Modelling the effects of particle shape and slip conditions on a buoyancy-driven rotating flow of hybrid nanofluid in a biaxially stretching sheet
摘要
Thermal performance is significantly better in hybrid nanofluids compared to traditional nanofluids and leading to advancements in industrial processes, medical equipment, and nanomaterials engineering. The ongoing study explores the hybridized fluid flow dynamics over a bidirectional stretching surface, emphasizing their thermal flow properties under various impacts. The study explores not only achieving higher heat conduction compared to traditional nanofluids but also highlights the shape effects capabilities offered by the single-walled and multi-walled carbon nanotube nanoparticle combination in water. The partial differential equations concerning momentum and energy transport have been rendered into a set of ordinary differential equations using a similarity transformation. The transformed nonlinear dimensionless ODEs were solved using the bvp5c solver, a boundary-value problem tool available in MATLAB, and the obtained profiles were further refined and validated using MATLAB’s bvp5c solver. The visualizations represent the results for flows, heat transmission characteristics, which are obtained via the utilization of many important physical features.

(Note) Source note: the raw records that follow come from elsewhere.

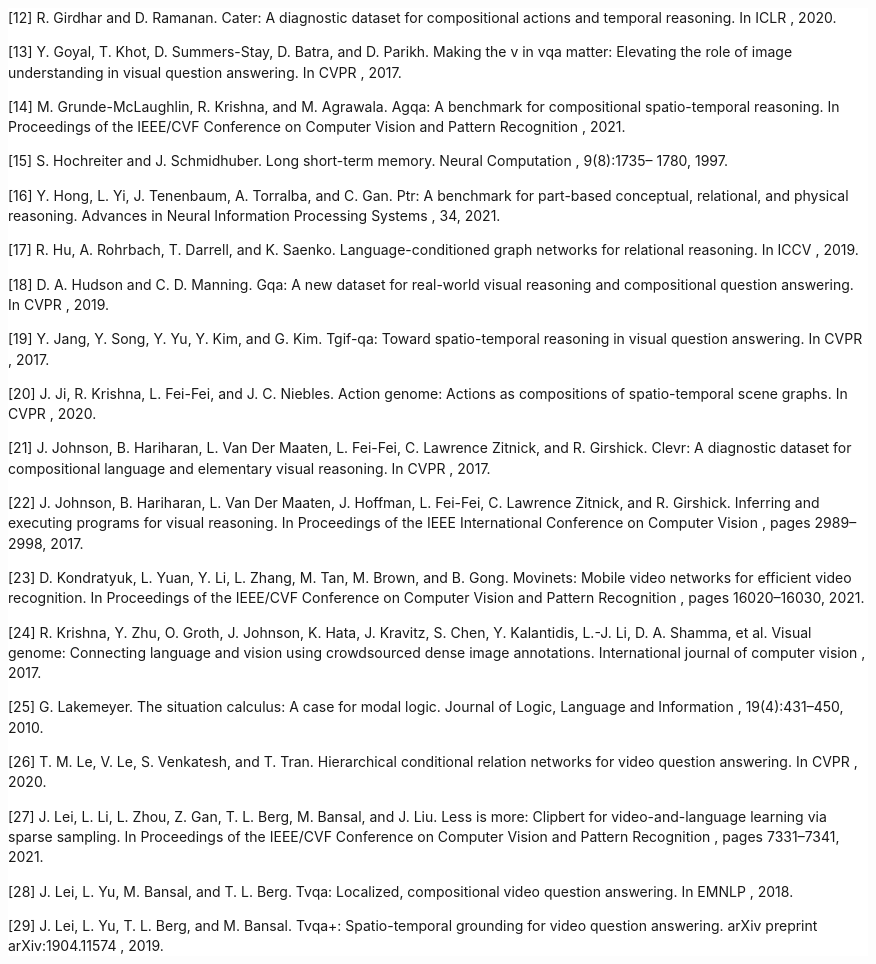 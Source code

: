  [12]  R. Girdhar and D. Ramanan. Cater: A diagnostic dataset for compositional actions and temporal reasoning. In  ICLR , 2020.

 [13]  Y. Goyal, T. Khot, D. Summers-Stay, D. Batra, and D. Parikh. Making the v in vqa matter: Elevating the role of image understanding in visual question answering. In  CVPR , 2017.

 [14]  M. Grunde-McLaughlin, R. Krishna, and M. Agrawala. Agqa: A benchmark for compositional spatio-temporal reasoning. In  Proceedings of the IEEE/CVF Conference on Computer Vision and Pattern Recognition , 2021.

 [15]  S. Hochreiter and J. Schmidhuber. Long short-term memory.  Neural Computation , 9(8):1735– 1780, 1997.

 [16]  Y. Hong, L. Yi, J. Tenenbaum, A. Torralba, and C. Gan. Ptr: A benchmark for part-based conceptual, relational, and physical reasoning.  Advances in Neural Information Processing Systems , 34, 2021.

 [17]  R. Hu, A. Rohrbach, T. Darrell, and K. Saenko. Language-conditioned graph networks for relational reasoning. In  ICCV , 2019.

 [18]  D. A. Hudson and C. D. Manning. Gqa: A new dataset for real-world visual reasoning and compositional question answering. In  CVPR , 2019.

 [19]  Y. Jang, Y. Song, Y. Yu, Y. Kim, and G. Kim. Tgif-qa: Toward spatio-temporal reasoning in visual question answering. In  CVPR , 2017.

 [20]  J. Ji, R. Krishna, L. Fei-Fei, and J. C. Niebles. Action genome: Actions as compositions of spatio-temporal scene graphs. In  CVPR , 2020.  

[21]  J. Johnson, B. Hariharan, L. Van Der Maaten, L. Fei-Fei, C. Lawrence Zitnick, and R. Girshick. Clevr: A diagnostic dataset for compositional language and elementary visual reasoning. In CVPR , 2017.

 [22]  J. Johnson, B. Hariharan, L. Van Der Maaten, J. Hoffman, L. Fei-Fei, C. Lawrence Zitnick, and R. Girshick. Inferring and executing programs for visual reasoning. In  Proceedings of the IEEE International Conference on Computer Vision , pages 2989–2998, 2017.

 [23]  D. Kondratyuk, L. Yuan, Y. Li, L. Zhang, M. Tan, M. Brown, and B. Gong. Movinets: Mobile video networks for efficient video recognition. In  Proceedings of the IEEE/CVF Conference on Computer Vision and Pattern Recognition , pages 16020–16030, 2021.

 [24]  R. Krishna, Y. Zhu, O. Groth, J. Johnson, K. Hata, J. Kravitz, S. Chen, Y. Kalantidis, L.-J. Li, D. A. Shamma, et al. Visual genome: Connecting language and vision using crowdsourced dense image annotations.  International journal of computer vision , 2017.

 [25]  G. Lakemeyer. The situation calculus: A case for modal logic.  Journal of Logic, Language and Information , 19(4):431–450, 2010.

 [26]  T. M. Le, V. Le, S. Venkatesh, and T. Tran. Hierarchical conditional relation networks for video question answering. In  CVPR , 2020.

 [27]  J. Lei, L. Li, L. Zhou, Z. Gan, T. L. Berg, M. Bansal, and J. Liu. Less is more: Clipbert for video-and-language learning via sparse sampling. In  Proceedings of the IEEE/CVF Conference on Computer Vision and Pattern Recognition , pages 7331–7341, 2021.

 [28]  J. Lei, L. Yu, M. Bansal, and T. L. Berg. Tvqa: Localized, compositional video question answering. In  EMNLP , 2018.

 [29]  J. Lei, L. Yu, T. L. Berg, and M. Bansal. Tvqa+: Spatio-temporal grounding for video question answering.  arXiv preprint arXiv:1904.11574 , 2019.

The present numerical data were validated by comparing special cases of the model with former published results, and display admirable agreement. Outcomes reveal that both hybrid volume fraction and nanoparticle rotation strengthen the axial velocity but damp transverse motion, showing a directional partiality in momentum transport. The temperature fields are remarkably raised by increasing the Biot number, radiation, hybrid nanoparticle concentration, and heat source factor, depicting the hybrid nanofluid’s thermal performance. These findings are applicable in the cooling of rotating machinery, microchannel thermal systems, solar collectors, and nano-manufacturing technologies.